If you're creating an account using Bicep / ARM template, you can set the property disableLocalAuth to true to disable local authentication. For more information, see
Microsoft.CognitiveServices accounts - Bicep, ARM template, & Terraform
You can also use PowerShell to disable local authentication for an individual resource. First sign in with the Connect-AzAccount command. Then use the Set-AzCognitiveServicesAccount cmdlet with the parameter -DisableLocalAuth $true, like the following example:
Set-AzCognitiveServicesAccount -ResourceGroupName "my-resource-group" -Name "my-resource-name" -DisableLocalAuth $true
Note
If you get an error that -DisableLocalAuth is not recognized, update your Az.CognitiveServices module:
Update-Module -Name Az.CognitiveServices
Verify local authentication status
Disabling local authentication doesn't take effect immediately. The change is made on the control plane right away, but the shared gateway that enforces authentication can continue to accept previously valid keys until its cached configuration refreshes. Propagation typically completes within a few minutes, but it can take up to several hours depending on region, load, and gateway cache state. Plan for this delay when you rotate keys or audit access, and don't rely on an immediate cutoff for security-sensitive workflows.

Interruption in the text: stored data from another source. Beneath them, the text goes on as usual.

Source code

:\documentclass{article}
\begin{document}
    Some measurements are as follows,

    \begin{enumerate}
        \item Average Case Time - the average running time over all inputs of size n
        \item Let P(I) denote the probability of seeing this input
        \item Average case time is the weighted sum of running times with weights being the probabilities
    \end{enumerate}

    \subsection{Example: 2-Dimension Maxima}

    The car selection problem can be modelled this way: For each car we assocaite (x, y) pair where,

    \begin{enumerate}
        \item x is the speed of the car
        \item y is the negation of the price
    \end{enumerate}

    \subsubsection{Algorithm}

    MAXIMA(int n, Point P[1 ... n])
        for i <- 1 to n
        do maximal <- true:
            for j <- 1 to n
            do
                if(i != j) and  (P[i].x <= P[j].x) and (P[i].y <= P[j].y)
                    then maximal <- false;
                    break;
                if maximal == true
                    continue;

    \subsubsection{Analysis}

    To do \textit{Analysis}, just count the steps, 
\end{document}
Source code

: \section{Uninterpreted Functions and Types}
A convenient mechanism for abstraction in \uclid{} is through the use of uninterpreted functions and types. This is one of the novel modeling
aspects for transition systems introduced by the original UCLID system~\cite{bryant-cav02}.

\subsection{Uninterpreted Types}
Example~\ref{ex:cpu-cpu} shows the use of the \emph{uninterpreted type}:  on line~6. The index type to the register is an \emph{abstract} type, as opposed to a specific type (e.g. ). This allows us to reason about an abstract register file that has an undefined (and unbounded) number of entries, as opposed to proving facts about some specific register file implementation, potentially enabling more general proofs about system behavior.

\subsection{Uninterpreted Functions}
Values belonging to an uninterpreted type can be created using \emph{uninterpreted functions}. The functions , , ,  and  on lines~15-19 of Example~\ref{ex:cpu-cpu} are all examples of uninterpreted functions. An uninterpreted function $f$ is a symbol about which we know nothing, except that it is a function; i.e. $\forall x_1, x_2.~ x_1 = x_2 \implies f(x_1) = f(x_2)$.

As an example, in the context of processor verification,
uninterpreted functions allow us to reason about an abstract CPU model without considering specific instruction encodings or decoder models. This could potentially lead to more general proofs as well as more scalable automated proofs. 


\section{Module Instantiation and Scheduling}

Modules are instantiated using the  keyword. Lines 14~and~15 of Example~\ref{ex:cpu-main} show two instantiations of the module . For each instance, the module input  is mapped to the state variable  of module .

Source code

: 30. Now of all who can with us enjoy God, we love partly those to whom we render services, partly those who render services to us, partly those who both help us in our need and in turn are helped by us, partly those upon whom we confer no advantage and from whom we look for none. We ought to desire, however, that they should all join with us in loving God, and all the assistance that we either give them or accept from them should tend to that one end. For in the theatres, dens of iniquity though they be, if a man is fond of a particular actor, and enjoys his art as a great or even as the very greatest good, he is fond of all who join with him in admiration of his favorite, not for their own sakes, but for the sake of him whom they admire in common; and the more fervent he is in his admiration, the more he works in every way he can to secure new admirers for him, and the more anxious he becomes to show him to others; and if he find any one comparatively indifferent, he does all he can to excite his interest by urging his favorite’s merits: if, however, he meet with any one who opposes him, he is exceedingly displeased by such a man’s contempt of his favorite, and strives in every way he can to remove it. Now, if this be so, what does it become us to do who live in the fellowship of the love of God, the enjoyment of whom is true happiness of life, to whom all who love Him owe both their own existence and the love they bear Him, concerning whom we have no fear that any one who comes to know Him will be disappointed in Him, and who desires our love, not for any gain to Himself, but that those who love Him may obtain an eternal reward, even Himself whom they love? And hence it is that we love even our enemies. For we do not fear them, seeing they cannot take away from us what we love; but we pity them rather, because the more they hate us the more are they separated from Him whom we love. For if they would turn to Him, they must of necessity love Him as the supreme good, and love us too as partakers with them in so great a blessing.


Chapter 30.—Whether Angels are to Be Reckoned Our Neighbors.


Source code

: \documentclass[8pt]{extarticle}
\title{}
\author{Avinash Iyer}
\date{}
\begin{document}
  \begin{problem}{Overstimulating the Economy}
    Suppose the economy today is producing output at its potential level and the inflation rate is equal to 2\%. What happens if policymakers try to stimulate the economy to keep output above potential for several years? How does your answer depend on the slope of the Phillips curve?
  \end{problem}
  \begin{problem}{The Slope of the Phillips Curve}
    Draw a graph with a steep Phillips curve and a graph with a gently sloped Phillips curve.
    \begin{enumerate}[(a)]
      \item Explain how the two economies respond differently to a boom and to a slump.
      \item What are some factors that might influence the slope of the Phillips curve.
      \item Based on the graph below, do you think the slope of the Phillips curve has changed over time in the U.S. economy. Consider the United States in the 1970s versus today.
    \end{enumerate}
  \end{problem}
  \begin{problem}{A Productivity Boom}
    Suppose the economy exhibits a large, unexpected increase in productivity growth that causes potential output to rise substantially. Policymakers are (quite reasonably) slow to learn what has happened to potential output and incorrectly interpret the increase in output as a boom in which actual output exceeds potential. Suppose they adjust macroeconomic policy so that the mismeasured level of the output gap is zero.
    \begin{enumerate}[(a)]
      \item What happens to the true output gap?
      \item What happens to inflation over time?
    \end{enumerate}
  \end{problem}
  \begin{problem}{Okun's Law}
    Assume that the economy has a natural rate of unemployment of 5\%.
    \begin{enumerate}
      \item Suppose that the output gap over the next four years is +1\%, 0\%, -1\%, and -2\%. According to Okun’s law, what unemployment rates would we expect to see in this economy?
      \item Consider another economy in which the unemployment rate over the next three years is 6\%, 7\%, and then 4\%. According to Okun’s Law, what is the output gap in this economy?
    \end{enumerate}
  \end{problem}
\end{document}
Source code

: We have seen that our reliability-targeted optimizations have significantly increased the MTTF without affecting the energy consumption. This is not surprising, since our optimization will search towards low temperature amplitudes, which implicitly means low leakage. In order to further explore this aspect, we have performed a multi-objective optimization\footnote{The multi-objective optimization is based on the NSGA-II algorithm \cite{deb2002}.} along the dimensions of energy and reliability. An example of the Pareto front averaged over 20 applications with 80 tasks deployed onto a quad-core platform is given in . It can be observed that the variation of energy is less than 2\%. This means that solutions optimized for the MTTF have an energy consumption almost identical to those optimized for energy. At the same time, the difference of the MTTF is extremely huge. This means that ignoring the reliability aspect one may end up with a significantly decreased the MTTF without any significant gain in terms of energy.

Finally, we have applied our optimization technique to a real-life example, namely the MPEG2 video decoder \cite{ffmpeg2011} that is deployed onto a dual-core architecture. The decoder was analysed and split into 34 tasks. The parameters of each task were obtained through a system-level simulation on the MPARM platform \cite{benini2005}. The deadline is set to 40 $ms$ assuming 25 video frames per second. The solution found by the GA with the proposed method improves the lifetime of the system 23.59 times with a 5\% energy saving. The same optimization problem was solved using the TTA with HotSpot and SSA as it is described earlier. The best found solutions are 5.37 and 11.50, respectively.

To confirm that the change has taken effect, send a data-plane request with the old key and verify that the service returns an HTTP 401 response with an Access denied due to invalid subscription key or wrong API endpoint error before you consider local authentication fully disabled.
You can use PowerShell to determine whether the local authentication policy is currently enabled. First sign in with the Connect-AzAccount command. Then use the cmdlet Get-AzCognitiveServicesAccount to retrieve your resource, and check the property DisableLocalAuth. A value of true means local authentication is disabled.
Re-enable local authentication
To enable local authentication, execute the PowerShell cmdlet Set-AzCognitiveServicesAccount with the parameter -DisableLocalAuth $false. As with disabling, the change doesn't take effect immediately. Propagation typically completes within a few minutes, but it can take up to several hours for the gateway to accept local authentication requests again.